The ventral surfaces of opisthosomal segments 5 and 6 are shown at higher magnification in Figure 25. The short, sturdy setae (bristles, B) are pointed at their tip, and would seem to be effective for defense and predation at the ventral surface of the individual, possibly an ancestor. The lateral edges of the sternites are not yet indicated by creases, but the setae show where the sternite lateral edges will eventually appear.

Figure 26 shows the ventral surface of the prosoma of an embryo at about the same stage as in Figures 23 − 25. The appendix has been removed, but the chelicerae are highly modified for grasping the proximal end (teat) of the appendix so that nutrients can be delivered to the mouth in response to rhythmic pharyngeal contractions ( Mathew, 1948, 1956). Rhythmic contractions (50 − 60/min.) of the pharyngeal muscles were seen in dissected embryos of this species.

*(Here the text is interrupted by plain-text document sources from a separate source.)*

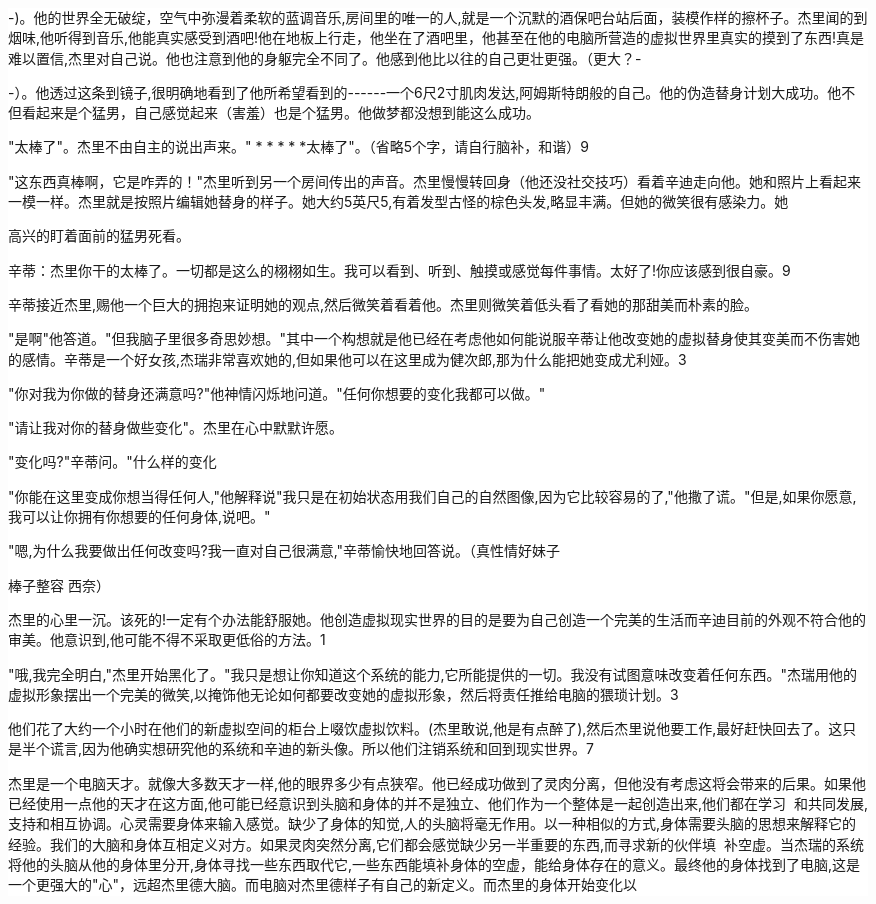 -)。他的世界全无破绽，空气中弥漫着柔软的蓝调音乐,房间里的唯一的人,就是一个沉默的酒保吧台站后面，装模作样的擦杯子。杰里闻的到烟味,他听得到音乐,他能真实感受到酒吧!他在地板上行走，他坐在了酒吧里，他甚至在他的电脑所营造的虚拟世界里真实的摸到了东西!真是难以置信,杰里对自己说。他也注意到他的身躯完全不同了。他感到他比以往的自己更壮更强。（更大？-

-）。他透过这条到镜子,很明确地看到了他所希望看到的------一个6尺2寸肌肉发达,阿姆斯特朗般的自己。他的伪造替身计划大成功。他不但看起来是个猛男，自己感觉起来（害羞）也是个猛男。他做梦都没想到能这么成功。



"太棒了"。杰里不由自主的说出声来。" * * * * *太棒了"。（省略5个字，请自行脑补，和谐）9



"这东西真棒啊，它是咋弄的！"杰里听到另一个房间传出的声音。杰里慢慢转回身（他还没社交技巧）看着辛迪走向他。她和照片上看起来一模一样。杰里就是按照片编辑她替身的样子。她大约5英尺5,有着发型古怪的棕色头发,略显丰满。但她的微笑很有感染力。她

高兴的盯着面前的猛男死看。





辛蒂：杰里你干的太棒了。一切都是这么的栩栩如生。我可以看到、听到、触摸或感觉每件事情。太好了!你应该感到很自豪。9



辛蒂接近杰里,赐他一个巨大的拥抱来证明她的观点,然后微笑着看着他。杰里则微笑着低头看了看她的那甜美而朴素的脸。



"是啊"他答道。"但我脑子里很多奇思妙想。"其中一个构想就是他已经在考虑他如何能说服辛蒂让他改变她的虚拟替身使其变美而不伤害她的感情。辛蒂是一个好女孩,杰瑞非常喜欢她的,但如果他可以在这里成为健次郎,那为什么能把她变成尤利娅。3



"你对我为你做的替身还满意吗?"他神情闪烁地问道。"任何你想要的变化我都可以做。"



 "请让我对你的替身做些变化"。杰里在心中默默许愿。



"变化吗?"辛蒂问。"什么样的变化



"你能在这里变成你想当得任何人,"他解释说"我只是在初始状态用我们自己的自然图像,因为它比较容易的了,"他撒了谎。"但是,如果你愿意,我可以让你拥有你想要的任何身体,说吧。"





"嗯,为什么我要做出任何改变吗?我一直对自己很满意,"辛蒂愉快地回答说。（真性情好妹子

棒子整容 西奈）



杰里的心里一沉。该死的!一定有个办法能舒服她。他创造虚拟现实世界的目的是要为自己创造一个完美的生活而辛迪目前的外观不符合他的审美。他意识到,他可能不得不采取更低俗的方法。1



"哦,我完全明白,"杰里开始黑化了。"我只是想让你知道这个系统的能力,它所能提供的一切。我没有试图意味改变着任何东西。"杰瑞用他的虚拟形象摆出一个完美的微笑,以掩饰他无论如何都要改变她的虚拟形象，然后将责任推给电脑的猥琐计划。3



他们花了大约一个小时在他们的新虚拟空间的柜台上啜饮虚拟饮料。(杰里敢说,他是有点醉了),然后杰里说他要工作,最好赶快回去了。这只是半个谎言,因为他确实想研究他的系统和辛迪的新头像。所以他们注销系统和回到现实世界。7



杰里是一个电脑天才。就像大多数天才一样,他的眼界多少有点狭窄。他已经成功做到了灵肉分离，但他没有考虑这将会带来的后果。如果他已经使用一点他的天才在这方面,他可能已经意识到头脑和身体的并不是独立、他们作为一个整体是一起创造出来,他们都在学习  和共同发展,支持和相互协调。心灵需要身体来输入感觉。缺少了身体的知觉,人的头脑将毫无作用。以一种相似的方式,身体需要头脑的思想来解释它的经验。我们的大脑和身体互相定义对方。如果灵肉突然分离,它们都会感觉缺少另一半重要的东西,而寻求新的伙伴填  补空虚。当杰瑞的系统将他的头脑从他的身体里分开,身体寻找一些东西取代它,一些东西能填补身体的空虚，能给身体存在的意义。最终他的身体找到了电脑,这是一个更强大的"心"，远超杰里德大脑。而电脑对杰里德样子有自己的新定义。而杰里的身体开始变化以
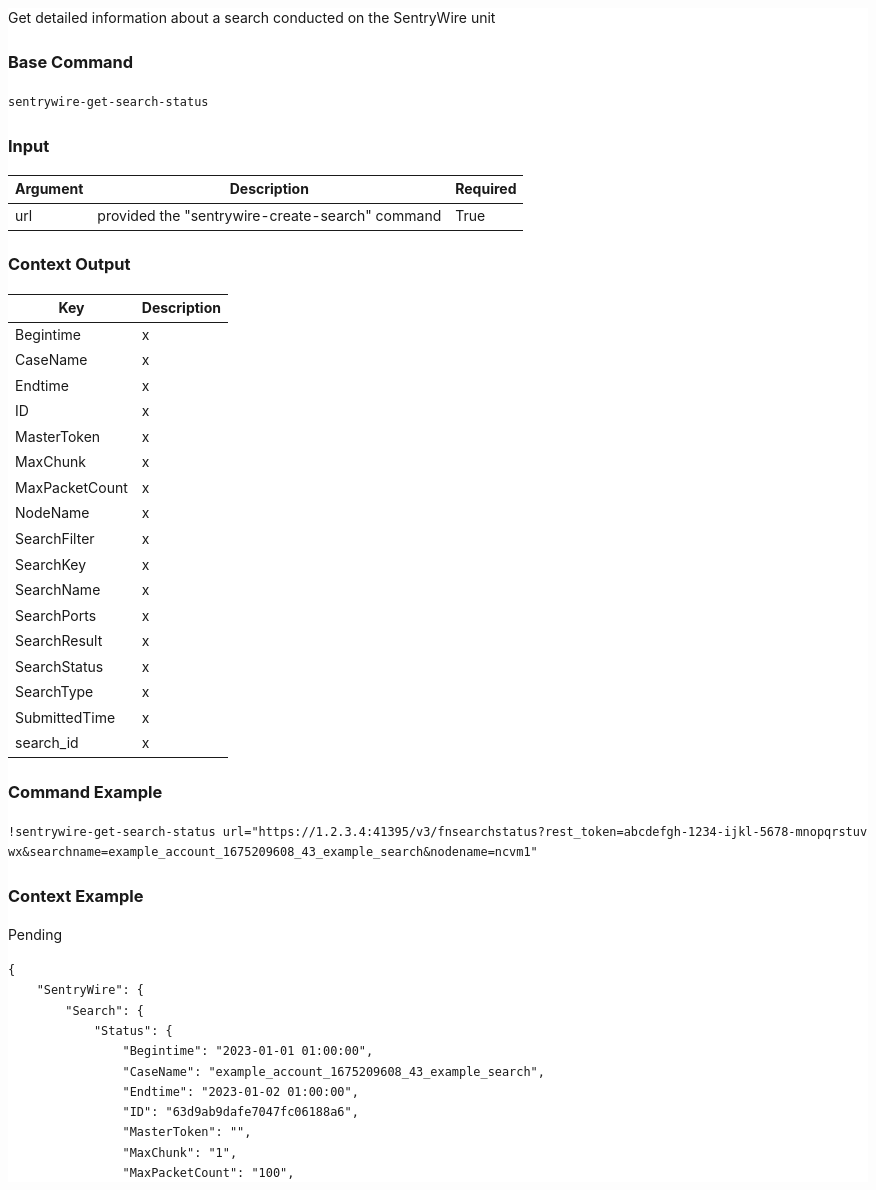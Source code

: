Get detailed information about a search conducted on the SentryWire unit
### Base Command
```
sentrywire-get-search-status
```
### Input
| Argument | Description                                     | Required |
|----------|-------------------------------------------------|----------|
| url      | provided the "sentrywire-create-search" command | True     |
### Context Output
| Key            | Description |
|----------------|-------------|
| Begintime      | x           |
| CaseName       | x           |
| Endtime        | x           |
| ID             | x           |
| MasterToken    | x           |
| MaxChunk       | x           |
| MaxPacketCount | x           |
| NodeName       | x           |
| SearchFilter   | x           |
| SearchKey      | x           |
| SearchName     | x           |
| SearchPorts    | x           |
| SearchResult   | x           |
| SearchStatus   | x           |
| SearchType     | x           |
| SubmittedTime  | x           |
| search_id      | x           |

### Command Example
```
!sentrywire-get-search-status url="https://1.2.3.4:41395/v3/fnsearchstatus?rest_token=abcdefgh-1234-ijkl-5678-mnopqrstuvwx&searchname=example_account_1675209608_43_example_search&nodename=ncvm1"
```
### Context Example
Pending
```
{
    "SentryWire": {
        "Search": {
            "Status": {
                "Begintime": "2023-01-01 01:00:00",
                "CaseName": "example_account_1675209608_43_example_search",
                "Endtime": "2023-01-02 01:00:00",
                "ID": "63d9ab9dafe7047fc06188a6",
                "MasterToken": "",
                "MaxChunk": "1",
                "MaxPacketCount": "100",
```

In Figure 26, the preoral tube ( Farley, 1999, 2001d, 2005, 2008) is starting to form surrounding the mouth. The rostrum (labrum) forms the dorsal wall of the tube. The medial surfaces of the pedipalp coxae form the lateral walls of the preoral tube. The cuticle of these medial coxal surfaces have a specialized texture that may macerate food and help secure the proximal appendix. The coxapophyses of the first and second leg are enlarged lobes at this stage. They are starting to extend forward and will eventually form the ventral wall of the preoral tube. A more advanced stage of formation of the preoral tube is shown in the first instar of Figure 14 ( Superstitionia donensis ) and the second instars of Centruroides vittatus and C. gracilis ( Farley, 2005, 2008).

The tip of the pedipalps is bifurcated in the embryo of Figure 26; evident are the features of a claw that will have fixed and movable fingers. On the pedipalps and legs, there are small transitory setae (bristles, B) like those on the ventral surface of the mesosoma (Figs. 21, 23 − 25). These setae disappear, and many sensilla are present on the body surface after the first molt ( Farley, 2005, 2008).

The metasoma in Figure 27 was removed from an embryo at a later stage of development than in Figures 18 − 26. The metasoma has five segments as in the instars, but the telson is only a small lobe and not yet tapered. The fifth metasomal segment has two dorsal lobes that increase surface area of the segment and may facilitate gas exchange with maternal hemolymph as is hypothesized for the dorso-lateral processes on mesosomal segments ( Mathew, 1956). The metasoma of embryos with apoikogenic development is commonly flexed ventrally during development (Figs. 1, 2, 12, Farley, 1998, 1999, 2001a-d, 2005). The flexed metasoma was often removed in the present investigation so the ventral mesosoma could be examined with the SEM. In embryos in this investigation with katoikogenic development, the metasoma lengthens with little flexure relative to the mesosoma (Figs. 18, 20, 27 − 29).

The metasomal segments in Figure 27 have short, sturdy setae (bristles, B) on their ventral surface much like those on the embryo mesosoma (Figs. 21, 23 − 25) and appendages (Fig. 26). The cuticle of the metasomal segments in Figure 27 lacks specialization for the dorsal flexure of the metasoma that begins as newborn scorpions continue development on their mother’s back ( Farley, 2005). In the first molt, the metasomal segments are highly sculptured with lateral pivot points for dorsal flexure and a cuticle shape that prevents ventral flexure ( Bowerman, 1972a, b; Root, 1990; Farley, 2005).